## What the task asks:
Return only those lines of the records below in which "star" appears.

[Stored items]
···

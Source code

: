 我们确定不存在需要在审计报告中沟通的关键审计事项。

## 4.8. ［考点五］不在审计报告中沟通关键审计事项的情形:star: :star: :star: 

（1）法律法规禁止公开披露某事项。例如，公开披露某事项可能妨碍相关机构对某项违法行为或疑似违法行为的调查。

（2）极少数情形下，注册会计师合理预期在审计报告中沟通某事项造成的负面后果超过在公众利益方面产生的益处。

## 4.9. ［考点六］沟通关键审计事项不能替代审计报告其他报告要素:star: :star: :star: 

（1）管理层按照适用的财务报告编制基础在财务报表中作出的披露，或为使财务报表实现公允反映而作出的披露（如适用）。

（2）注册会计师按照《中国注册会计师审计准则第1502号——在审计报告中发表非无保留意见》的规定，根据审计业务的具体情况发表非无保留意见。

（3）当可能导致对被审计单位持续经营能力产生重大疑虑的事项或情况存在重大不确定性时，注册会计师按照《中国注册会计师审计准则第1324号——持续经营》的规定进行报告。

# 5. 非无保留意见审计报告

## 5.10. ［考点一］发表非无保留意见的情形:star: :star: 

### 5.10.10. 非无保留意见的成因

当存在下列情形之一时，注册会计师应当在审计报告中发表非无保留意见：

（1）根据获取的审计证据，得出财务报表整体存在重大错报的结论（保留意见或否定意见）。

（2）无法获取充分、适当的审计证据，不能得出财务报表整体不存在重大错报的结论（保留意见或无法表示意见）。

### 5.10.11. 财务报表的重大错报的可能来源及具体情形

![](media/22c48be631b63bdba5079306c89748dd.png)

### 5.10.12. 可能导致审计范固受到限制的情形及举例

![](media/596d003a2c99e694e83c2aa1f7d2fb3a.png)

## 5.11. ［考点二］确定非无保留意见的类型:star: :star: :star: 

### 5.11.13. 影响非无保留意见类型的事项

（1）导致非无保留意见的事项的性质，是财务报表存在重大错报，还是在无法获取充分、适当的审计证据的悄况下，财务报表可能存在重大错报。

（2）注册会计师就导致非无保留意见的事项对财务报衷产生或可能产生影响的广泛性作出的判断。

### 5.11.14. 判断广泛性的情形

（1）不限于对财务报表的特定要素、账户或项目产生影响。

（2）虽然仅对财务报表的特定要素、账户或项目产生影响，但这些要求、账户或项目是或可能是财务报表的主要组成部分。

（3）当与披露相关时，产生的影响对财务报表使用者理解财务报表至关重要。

···

## Response area:
## 4.8. ［考点五］不在审计报告中沟通关键审计事项的情形:star: :star: :star: 
## 4.9. ［考点六］沟通关键审计事项不能替代审计报告其他报告要素:star: :star: :star: 
## 5.10. ［考点一］发表非无保留意见的情形:star: :star: 
## 5.11. ［考点二］确定非无保留意见的类型:star: :star: :star: 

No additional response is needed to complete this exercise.